(Records drawn from a dataset)
※

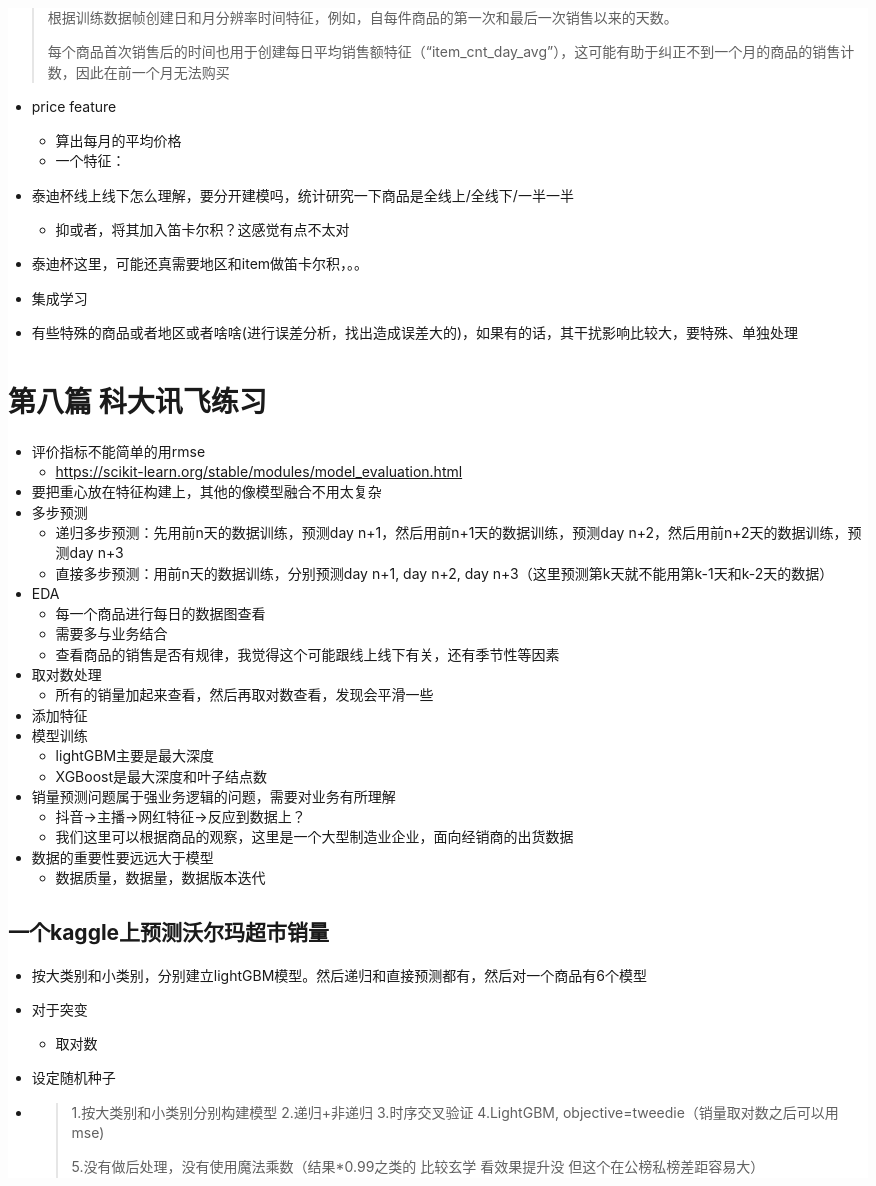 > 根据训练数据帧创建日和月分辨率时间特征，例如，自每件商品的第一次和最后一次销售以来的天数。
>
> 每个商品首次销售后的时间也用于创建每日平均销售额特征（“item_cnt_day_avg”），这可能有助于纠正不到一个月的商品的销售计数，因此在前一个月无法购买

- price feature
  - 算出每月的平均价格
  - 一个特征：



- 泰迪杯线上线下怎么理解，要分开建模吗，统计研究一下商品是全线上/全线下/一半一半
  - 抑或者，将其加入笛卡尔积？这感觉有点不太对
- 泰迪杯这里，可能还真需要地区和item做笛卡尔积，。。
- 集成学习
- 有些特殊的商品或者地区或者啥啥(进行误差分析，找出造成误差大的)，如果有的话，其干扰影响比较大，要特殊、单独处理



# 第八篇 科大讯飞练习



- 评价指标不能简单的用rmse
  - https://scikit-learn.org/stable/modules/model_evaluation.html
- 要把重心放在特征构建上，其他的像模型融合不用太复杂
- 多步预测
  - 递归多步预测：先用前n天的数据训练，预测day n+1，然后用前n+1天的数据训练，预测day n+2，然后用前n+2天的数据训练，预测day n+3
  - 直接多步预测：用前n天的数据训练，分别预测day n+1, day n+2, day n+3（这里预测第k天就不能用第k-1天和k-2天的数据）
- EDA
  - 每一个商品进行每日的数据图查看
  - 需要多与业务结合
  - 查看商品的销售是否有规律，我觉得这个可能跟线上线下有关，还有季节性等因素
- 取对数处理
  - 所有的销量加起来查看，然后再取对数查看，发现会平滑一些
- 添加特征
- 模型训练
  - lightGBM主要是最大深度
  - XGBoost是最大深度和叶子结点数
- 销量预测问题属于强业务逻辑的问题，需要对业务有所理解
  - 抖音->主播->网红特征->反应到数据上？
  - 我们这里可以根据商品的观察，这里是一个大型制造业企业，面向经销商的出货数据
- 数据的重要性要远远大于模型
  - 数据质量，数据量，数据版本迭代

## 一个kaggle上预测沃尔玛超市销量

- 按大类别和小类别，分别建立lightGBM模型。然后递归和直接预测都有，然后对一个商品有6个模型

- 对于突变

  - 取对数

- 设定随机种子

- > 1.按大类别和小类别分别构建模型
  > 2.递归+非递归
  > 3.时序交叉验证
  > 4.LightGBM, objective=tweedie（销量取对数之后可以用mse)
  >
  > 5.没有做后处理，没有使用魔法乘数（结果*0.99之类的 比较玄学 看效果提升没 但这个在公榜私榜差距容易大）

※

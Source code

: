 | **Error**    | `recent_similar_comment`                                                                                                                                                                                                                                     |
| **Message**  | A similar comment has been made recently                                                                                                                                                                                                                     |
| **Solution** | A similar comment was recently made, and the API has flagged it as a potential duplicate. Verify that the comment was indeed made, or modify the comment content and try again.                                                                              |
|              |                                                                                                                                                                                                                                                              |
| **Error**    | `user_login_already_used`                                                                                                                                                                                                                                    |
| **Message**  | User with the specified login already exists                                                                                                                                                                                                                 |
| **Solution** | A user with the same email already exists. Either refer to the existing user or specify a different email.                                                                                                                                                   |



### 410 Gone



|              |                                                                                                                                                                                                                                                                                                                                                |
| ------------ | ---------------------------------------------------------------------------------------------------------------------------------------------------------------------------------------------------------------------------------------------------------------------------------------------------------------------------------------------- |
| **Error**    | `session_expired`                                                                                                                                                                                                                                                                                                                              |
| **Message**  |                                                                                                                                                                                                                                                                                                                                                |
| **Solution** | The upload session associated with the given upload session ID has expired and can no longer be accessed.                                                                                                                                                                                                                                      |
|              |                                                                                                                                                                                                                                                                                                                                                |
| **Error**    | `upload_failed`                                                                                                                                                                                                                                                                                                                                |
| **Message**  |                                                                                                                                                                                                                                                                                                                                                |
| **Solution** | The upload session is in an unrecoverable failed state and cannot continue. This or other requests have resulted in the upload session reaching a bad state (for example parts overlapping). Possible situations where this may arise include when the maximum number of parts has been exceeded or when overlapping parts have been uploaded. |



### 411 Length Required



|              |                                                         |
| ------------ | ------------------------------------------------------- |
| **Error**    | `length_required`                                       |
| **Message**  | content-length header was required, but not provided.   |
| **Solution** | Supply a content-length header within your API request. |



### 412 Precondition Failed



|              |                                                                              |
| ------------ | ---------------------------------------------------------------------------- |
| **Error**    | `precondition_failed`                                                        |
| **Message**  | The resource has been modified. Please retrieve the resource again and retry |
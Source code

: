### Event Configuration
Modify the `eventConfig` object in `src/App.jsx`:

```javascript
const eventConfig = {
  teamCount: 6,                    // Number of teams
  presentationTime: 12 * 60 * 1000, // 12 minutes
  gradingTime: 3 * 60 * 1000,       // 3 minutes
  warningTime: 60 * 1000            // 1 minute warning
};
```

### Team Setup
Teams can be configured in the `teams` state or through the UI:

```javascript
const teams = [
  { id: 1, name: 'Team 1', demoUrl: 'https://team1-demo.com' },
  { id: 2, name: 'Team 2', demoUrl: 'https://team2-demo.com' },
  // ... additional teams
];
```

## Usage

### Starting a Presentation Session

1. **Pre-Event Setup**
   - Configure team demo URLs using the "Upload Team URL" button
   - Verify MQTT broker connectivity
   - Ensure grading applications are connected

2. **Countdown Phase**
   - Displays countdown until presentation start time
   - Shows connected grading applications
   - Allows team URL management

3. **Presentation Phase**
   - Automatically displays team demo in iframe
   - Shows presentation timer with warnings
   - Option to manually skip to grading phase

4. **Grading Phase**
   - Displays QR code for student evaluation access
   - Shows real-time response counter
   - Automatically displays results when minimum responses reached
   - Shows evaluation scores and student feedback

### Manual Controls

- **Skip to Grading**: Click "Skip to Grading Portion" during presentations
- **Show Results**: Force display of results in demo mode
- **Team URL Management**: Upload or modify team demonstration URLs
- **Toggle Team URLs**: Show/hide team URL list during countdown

※

**Assignment:** All lines with the string "Verify" must be copied from the data.

**Output for this exercise:**
| **Solution** | A similar comment was recently made, and the API has flagged it as a potential duplicate. Verify that the comment was indeed made, or modify the comment content and try again.                                                                              |
   - Verify MQTT broker connectivity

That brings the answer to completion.